The Kimsuky group used generative AI (ChatGPT) to create deepfake images of South Korean military ID cards and incorporated them into spear-phishing campaigns that deployed obfuscated scripts and AutoIt-based payloads to contact C2 servers. Affected targets include South Korean military agencies and portal companies, highlighting the need for EDR adoption and improved endpoint detection to counter obfuscated multi-stage attacks. #Kimsuky #ChatGPT
Keypoints
- Kimsuky leveraged generative AI (ChatGPT) to produce deepfake military ID images used in targeted spear-phishing emails.
- Attackers used LNK shortcuts, obfuscated batch/PowerShell commands, and AutoIt-compiled executables to achieve multi-stage execution and persistence.
- Phishing lure templates impersonated South Korean portal security alerts and military ID issuance workflows, directing victims to C2 domains like liveml.cafe24[.]com and jiwooeng.co[.]kr.
- Obfuscation techniques included environment-variable string slicing, Vigenère-like character encryption, and comment/padding camouflage in Python to evade AV and static analysis.
- Payloads registered scheduled tasks (e.g., HncAutoUpdateTaskMachine) and used periodic C2 polling to download additional components and exfiltrate or enable remote control.
- Similar TTPs were observed across multiple campaigns (ClickFix, credential theft, HWP attachment lures) with overlapping indicators and identifiers like “Start_juice” and “Eextract_juice.”
- Adoption of EDR with behavior-based detection is crucial to detect the entire execution chain despite time delays and obfuscation techniques.
MITRE Techniques
- [T1566 ] Phishing – Spear-phishing emails impersonating military institutions and portal security alerts to deliver malicious LNK or links (“spear-phishing attack impersonating the Kimsuky group… disguised as if it were handling ID issuance tasks”).

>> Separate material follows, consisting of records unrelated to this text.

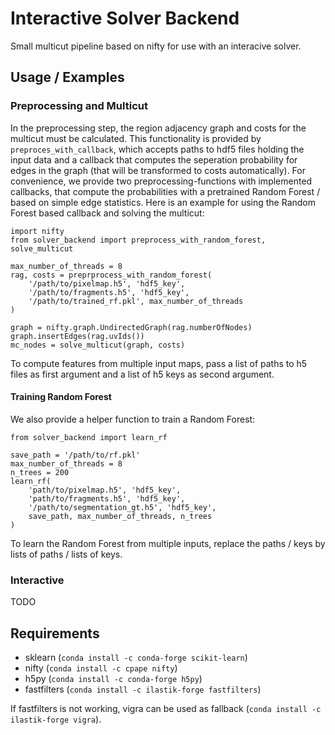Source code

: # Interactive Solver Backend

Small multicut pipeline based on nifty for use with an interacive solver.

## Usage / Examples

### Preprocessing and Multicut

In the preprocessing step, the region adjacency graph and costs for the multicut must be
calculated. This functionality is provided by `preproces_with_callback`, which accepts
paths to hdf5 files holding the input data and a callback that computes the seperation probability for edges in the graph (that will be transformed to costs automatically).
For convenience, we provide two preprocessing-functions with implemented callbacks, that 
compute the probabilities with a pretrained Random Forest / based on simple edge statistics.
Here is an example for using the Random Forest based callback and solving the multicut:

```
import nifty
from solver_backend import preprocess_with_random_forest, solve_multicut

max_number_of_threads = 8
rag, costs = preprprocess_with_random_forest(
    '/path/to/pixelmap.h5', 'hdf5_key',
    '/path/to/fragments.h5', 'hdf5_key',
    '/path/to/trained_rf.pkl', max_number_of_threads
)

graph = nifty.graph.UndirectedGraph(rag.numberOfNodes)
graph.insertEdges(rag.uvIds())
mc_nodes = solve_multicut(graph, costs)
```

To compute features from multiple input maps, pass a list of paths to h5 files as first
argument and a list of h5 keys as second argument.

#### Training Random Forest

We also provide a helper function to train a Random Forest:

```
from solver_backend import learn_rf

save_path = '/path/to/rf.pkl'
max_number_of_threads = 8
n_trees = 200
learn_rf(
    'path/to/pixelmap.h5', 'hdf5_key',
    'path/to/fragments.h5', 'hdf5_key',
    '/path/to/segmentation_gt.h5', 'hdf5_key',
    save_path, max_number_of_threads, n_trees 
)
```

To learn the Random Forest from multiple inputs, replace the paths / keys by
lists of paths / lists of keys.

### Interactive

TODO

## Requirements

- sklearn (`conda install -c conda-forge scikit-learn`)
- nifty (`conda install -c cpape nifty`)
- h5py (`conda install -c conda-forge h5py`)
- fastfilters (`conda install -c ilastik-forge fastfilters`)

If fastfilters is not working, vigra can be used as fallback (`conda install -c ilastik-forge vigra`).
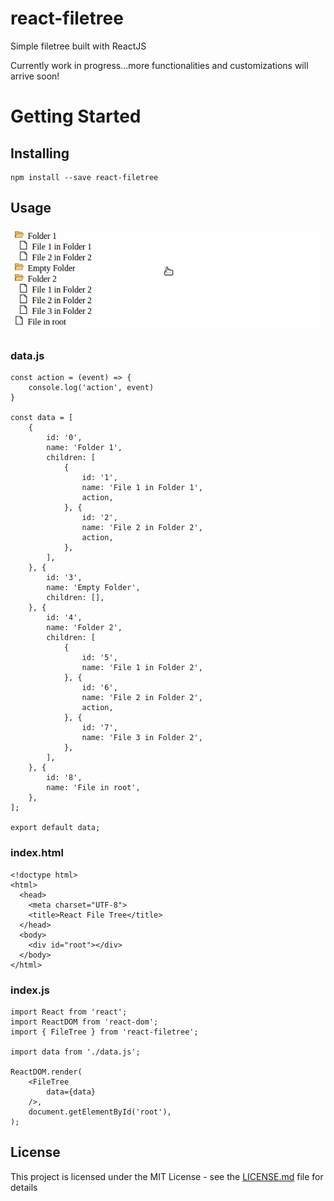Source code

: # react-filetree
Simple filetree built with ReactJS

Currently work in progress...more functionalities and customizations will arrive soon!

# Getting Started
## Installing
```
npm install --save react-filetree
```

## Usage

![Example](assets/example.gif)

### data.js
```
const action = (event) => {
	console.log('action', event)
}

const data = [
	{
		id: '0',
		name: 'Folder 1',
		children: [
			{
				id: '1',
				name: 'File 1 in Folder 1',
				action,
			}, {
				id: '2',
				name: 'File 2 in Folder 2',
				action,
			},
		],
	}, {
		id: '3',
		name: 'Empty Folder',
		children: [],
	}, {
		id: '4',
		name: 'Folder 2',
		children: [
			{
				id: '5',
				name: 'File 1 in Folder 2',
			}, {
				id: '6',
				name: 'File 2 in Folder 2',
				action,
			}, {
				id: '7',
				name: 'File 3 in Folder 2',
			},
		],
	}, {
		id: '8',
		name: 'File in root',
	},
];

export default data;
```

### index.html
```
<!doctype html>
<html>
  <head>
    <meta charset="UTF-8">
    <title>React File Tree</title>
  </head>
  <body>
    <div id="root"></div>
  </body>
</html>
```

### index.js
```
import React from 'react';
import ReactDOM from 'react-dom';
import { FileTree } from 'react-filetree';

import data from './data.js';

ReactDOM.render(
	<FileTree 
		data={data}
	/>,
  	document.getElementById('root'),
);
```

## License
This project is licensed under the MIT License - see the [LICENSE.md](/LICENSE) file for details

- [T1003 ] Credential Dumping – Attempted credential theft via phishing campaigns that directed victims to credential-harvesting pages (“Credential theft phishing attacks were also observed…”).
- [T1071 ] Command and Control – Communication with C2 servers using obfuscated scripts and periodic polling to download additional payloads (“script communicated periodically with the ‘jiwooeng.co[.]kr’ C2 server and executed new batch file commands”).
- [T1203 ] Execution – Execution of malicious PowerShell, batch, and AutoIt-compiled executables triggered by LNK shortcuts and cmd.exe invocation (decoded PowerShell command attempted to connect to the ‘private.php’ C2 server and downloaded files executed from %Temp%).
- [T1027 ] Obfuscated Files or Information – Use of string slicing, Vigenère-like character-level encryption, comment camouflage, and XOR/base64 transformations to hinder analysis (“environment variable ‘ab901ab’… obfuscated characters… decompiled AutoIt script was obfuscated… function ‘msdbvxez()’ implements a character-level encryption method”).
Indicators of Compromise
- [domain ] C2 infrastructure and phishing redirect – liveml.cafe24[.]com, jiwooeng.co[.]kr
- [domain ] Additional C2/hosting used in campaigns – snuopel.cafe24[.]com, guideline.or[.]kr
- [file name ] Malicious payloads and installers – HncUpdateTray.exe (AutoIt3 disguised as Hancom update), config.bin (compiled AutoIt script)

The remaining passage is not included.